> As far as I can tell, there are three primary things that make SF slow:
> 1. It's implemented in Python. If it were rewritten mostly or entirely in C,
> it would about as fast as strace (a bit faster to somewhat slower,
> depending on what tricks were in use).
> I'm surprised that the problem is so bad, and I'm reluctant to go to C,
> but there doesn't seem to be any other way to really fix the performance
> problem. I would like to keep the trick interface accessible to Python
> (probably in addition to C), but I believe this should be possible without
> a reduction in performance.
How much would you have to rewrite?
There's something amusing and twisted about the notion of a Python program
(very high level) using all sorts of weird ptrace techniques to swizzle
system calls around (very low level).
> 2. The ptrace interface requires four process context-switches per syscall.
> I haven't tried to measure this, but this probably accounts for a fair
> amount of the feeling of sluggishness of strace, and SF suffers from it
> too. This could be improved by, say, having a mask in the kernel of the
> syscalls being traced, so that the context switches would not be required
> for untraced calls. (I wouldn't look forward to trying to get this into
> the kernel, though.)
"Medusa DS9" (ick) seems to be heading in this direction.
> Okay, so suppose SF becomes as fast as strace. I'm interested to hear your
> ideas about killer apps. What would you do with SF then?
Well, um, uh. Start here:
> > (Location transparency! There is one computer, with lots of devices,
> > which we all happen to have accounts on... software should never be
> > installed, users shouldn't have to manage the fact that their hard drive
> > is mostly a cache of network data... oops, I'm foaming at the mouth again.)
So.
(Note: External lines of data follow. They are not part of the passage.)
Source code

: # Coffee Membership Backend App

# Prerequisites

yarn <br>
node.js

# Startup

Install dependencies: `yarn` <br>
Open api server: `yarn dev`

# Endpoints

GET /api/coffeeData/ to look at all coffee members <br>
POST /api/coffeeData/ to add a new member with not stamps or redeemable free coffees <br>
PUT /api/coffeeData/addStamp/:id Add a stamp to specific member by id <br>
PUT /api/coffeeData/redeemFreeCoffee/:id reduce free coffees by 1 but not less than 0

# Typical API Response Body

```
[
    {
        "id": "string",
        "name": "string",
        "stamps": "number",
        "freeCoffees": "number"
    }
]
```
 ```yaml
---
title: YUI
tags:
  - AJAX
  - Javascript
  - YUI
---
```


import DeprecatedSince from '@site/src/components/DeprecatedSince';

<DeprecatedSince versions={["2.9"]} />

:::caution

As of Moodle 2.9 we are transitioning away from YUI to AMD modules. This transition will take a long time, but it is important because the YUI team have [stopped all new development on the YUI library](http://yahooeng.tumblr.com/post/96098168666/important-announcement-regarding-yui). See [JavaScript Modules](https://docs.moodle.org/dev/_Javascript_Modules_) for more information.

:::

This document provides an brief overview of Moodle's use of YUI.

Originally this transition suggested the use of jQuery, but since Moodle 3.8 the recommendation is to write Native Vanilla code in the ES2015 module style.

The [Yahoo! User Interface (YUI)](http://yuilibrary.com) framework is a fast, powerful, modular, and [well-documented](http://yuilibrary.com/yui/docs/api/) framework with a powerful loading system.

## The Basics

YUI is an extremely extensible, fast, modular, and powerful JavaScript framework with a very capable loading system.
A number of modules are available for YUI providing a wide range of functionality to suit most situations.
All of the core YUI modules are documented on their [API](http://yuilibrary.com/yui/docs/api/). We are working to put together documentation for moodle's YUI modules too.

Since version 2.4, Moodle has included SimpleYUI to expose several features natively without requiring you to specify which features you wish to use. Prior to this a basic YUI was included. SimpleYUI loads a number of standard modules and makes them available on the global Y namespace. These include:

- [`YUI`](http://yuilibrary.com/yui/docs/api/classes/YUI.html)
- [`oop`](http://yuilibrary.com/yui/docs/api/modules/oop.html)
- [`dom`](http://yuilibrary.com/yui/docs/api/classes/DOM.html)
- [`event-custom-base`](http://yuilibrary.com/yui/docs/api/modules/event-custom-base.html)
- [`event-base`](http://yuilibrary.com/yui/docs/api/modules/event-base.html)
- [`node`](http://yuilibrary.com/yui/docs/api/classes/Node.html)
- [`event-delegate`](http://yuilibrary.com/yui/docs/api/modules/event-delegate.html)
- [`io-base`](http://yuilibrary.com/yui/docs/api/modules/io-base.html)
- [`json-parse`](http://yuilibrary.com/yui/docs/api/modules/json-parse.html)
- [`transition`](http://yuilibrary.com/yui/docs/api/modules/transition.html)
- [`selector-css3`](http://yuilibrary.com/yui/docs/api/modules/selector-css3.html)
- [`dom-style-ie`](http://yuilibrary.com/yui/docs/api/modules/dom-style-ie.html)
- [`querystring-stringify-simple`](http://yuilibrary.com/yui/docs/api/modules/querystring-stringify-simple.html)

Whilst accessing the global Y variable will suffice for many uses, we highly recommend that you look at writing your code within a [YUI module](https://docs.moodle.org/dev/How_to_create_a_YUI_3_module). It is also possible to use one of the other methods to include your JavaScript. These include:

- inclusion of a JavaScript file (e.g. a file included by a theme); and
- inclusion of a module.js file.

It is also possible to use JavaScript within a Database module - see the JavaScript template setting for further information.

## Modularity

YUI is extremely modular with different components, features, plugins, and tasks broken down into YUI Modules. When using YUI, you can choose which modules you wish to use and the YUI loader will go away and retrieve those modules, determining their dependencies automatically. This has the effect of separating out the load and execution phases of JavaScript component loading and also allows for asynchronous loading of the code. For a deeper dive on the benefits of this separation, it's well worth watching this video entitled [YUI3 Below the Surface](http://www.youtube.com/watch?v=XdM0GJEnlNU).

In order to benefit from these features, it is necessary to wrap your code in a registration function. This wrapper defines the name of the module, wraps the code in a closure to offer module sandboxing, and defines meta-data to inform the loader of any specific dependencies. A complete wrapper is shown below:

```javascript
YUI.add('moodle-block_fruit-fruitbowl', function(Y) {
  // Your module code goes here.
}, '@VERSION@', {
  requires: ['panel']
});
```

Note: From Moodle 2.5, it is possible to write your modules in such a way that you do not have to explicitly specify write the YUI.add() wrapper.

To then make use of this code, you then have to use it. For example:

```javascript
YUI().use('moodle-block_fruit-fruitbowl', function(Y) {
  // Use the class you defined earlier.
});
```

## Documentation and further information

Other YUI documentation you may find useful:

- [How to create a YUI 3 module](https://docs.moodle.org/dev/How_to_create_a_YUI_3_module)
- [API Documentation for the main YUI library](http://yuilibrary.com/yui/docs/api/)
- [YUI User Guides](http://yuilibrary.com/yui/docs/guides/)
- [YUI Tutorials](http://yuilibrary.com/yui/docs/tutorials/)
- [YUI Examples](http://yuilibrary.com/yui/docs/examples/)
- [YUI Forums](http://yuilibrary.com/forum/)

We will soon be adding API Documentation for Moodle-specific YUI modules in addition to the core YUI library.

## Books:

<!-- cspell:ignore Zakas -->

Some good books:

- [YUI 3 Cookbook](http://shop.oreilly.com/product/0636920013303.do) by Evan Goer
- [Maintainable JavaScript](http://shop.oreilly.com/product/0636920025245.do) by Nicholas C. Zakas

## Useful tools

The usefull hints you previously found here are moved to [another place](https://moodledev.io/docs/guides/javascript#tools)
Excuse me while I rant about far-off impossibilities.
Many of these scenarios may actually require speed significantly in
excess of what even 'strace' provides.
I wish there were a distributed filesystem that worked, so that rather than
using FTP or SCP to send files and HTTP to retrieve them, and rather than
putting files into little "bundles" (tarballs, binary packages, ...) and
forcing users to move those bundles around, unpack them when they need them,
delete them when they're done, and rather than building umpteen little
badly-designed frameworks for notification and update and caching and
mirroring, we could just have one big seamless global filesystem.
Then, if I discover a program called 'fubtersugue' that looks really cool,
and I want to try it, I don't have to point a Web browser at
http://fubtersugue.sourceforge.net/ and download a binary package and
become root and (hold my breath and) install that package and then see
what binaries that package installed and ...
I would just say
% /sourceforge.net/fubtersugue/$ARCH/bin/fs --help
It would take a little while the first time (loading over the Internet), but
then it would be fast, at least until my system decided my disk space was
better spent on something else. (My system does a fine job of managing
the first five or six levels of caching, from register allocation in gcc
down to VM and I/O page buffering in the kernel; why is the last level of
caching -- my hard disk vs. network resources -- suddenly up to me?)
This is not easy, and lots of people have tried (and almost all failed);
each system learns from the last, but it's slow going. (Amoeba, Plan 9,
NFS, AFS, DFS, CODA, InterMezzo, SFS, ...) I think one big reason
development in this area is so slow is that creating a filesystem that
works transparently with any application currently requires Deep Kernel
Magic to implement, and when the implementation is flaky, you're completely
hosed. (Anyone who has struggled with NFS knows this; when things start
to go wrong, it's not long before your system is close to useless as more
and more programs get stuck in the "tar pit" of a nonresponding mount.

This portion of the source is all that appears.